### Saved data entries
------------------------------------------------------------------------

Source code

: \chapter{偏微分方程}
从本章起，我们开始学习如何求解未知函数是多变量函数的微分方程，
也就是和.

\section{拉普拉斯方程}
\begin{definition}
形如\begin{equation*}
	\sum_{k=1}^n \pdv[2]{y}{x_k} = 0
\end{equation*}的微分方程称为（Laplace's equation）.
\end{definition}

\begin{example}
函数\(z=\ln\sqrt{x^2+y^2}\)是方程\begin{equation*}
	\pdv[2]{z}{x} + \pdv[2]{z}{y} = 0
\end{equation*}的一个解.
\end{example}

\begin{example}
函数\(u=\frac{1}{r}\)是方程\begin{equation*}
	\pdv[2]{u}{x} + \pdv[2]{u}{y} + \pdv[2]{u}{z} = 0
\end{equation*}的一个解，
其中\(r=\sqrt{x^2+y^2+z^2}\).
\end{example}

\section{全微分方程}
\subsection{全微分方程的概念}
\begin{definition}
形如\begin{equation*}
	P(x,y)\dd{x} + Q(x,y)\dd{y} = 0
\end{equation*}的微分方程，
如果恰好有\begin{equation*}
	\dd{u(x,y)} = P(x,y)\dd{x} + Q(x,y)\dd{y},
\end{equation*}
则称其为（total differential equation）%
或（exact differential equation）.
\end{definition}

------------------------------------------------------------------------

### WORK REQUEST
The data above should be duplicated exactly and completely.

### SOLVED PROBLEM
Source code

: \chapter{偏微分方程}
从本章起，我们开始学习如何求解未知函数是多变量函数的微分方程，
也就是和.

\section{拉普拉斯方程}
\begin{definition}
形如\begin{equation*}
	\sum_{k=1}^n \pdv[2]{y}{x_k} = 0
\end{equation*}的微分方程称为（Laplace's equation）.
\end{definition}

\begin{example}
函数\(z=\ln\sqrt{x^2+y^2}\)是方程\begin{equation*}
	\pdv[2]{z}{x} + \pdv[2]{z}{y} = 0
\end{equation*}的一个解.
\end{example}

\begin{example}
函数\(u=\frac{1}{r}\)是方程\begin{equation*}
	\pdv[2]{u}{x} + \pdv[2]{u}{y} + \pdv[2]{u}{z} = 0
\end{equation*}的一个解，
其中\(r=\sqrt{x^2+y^2+z^2}\).
\end{example}

\section{全微分方程}
\subsection{全微分方程的概念}
\begin{definition}
形如\begin{equation*}
	P(x,y)\dd{x} + Q(x,y)\dd{y} = 0
\end{equation*}的微分方程，
如果恰好有\begin{equation*}
	\dd{u(x,y)} = P(x,y)\dd{x} + Q(x,y)\dd{y},
\end{equation*}
则称其为（total differential equation）%
或（exact differential equation）.
\end{definition}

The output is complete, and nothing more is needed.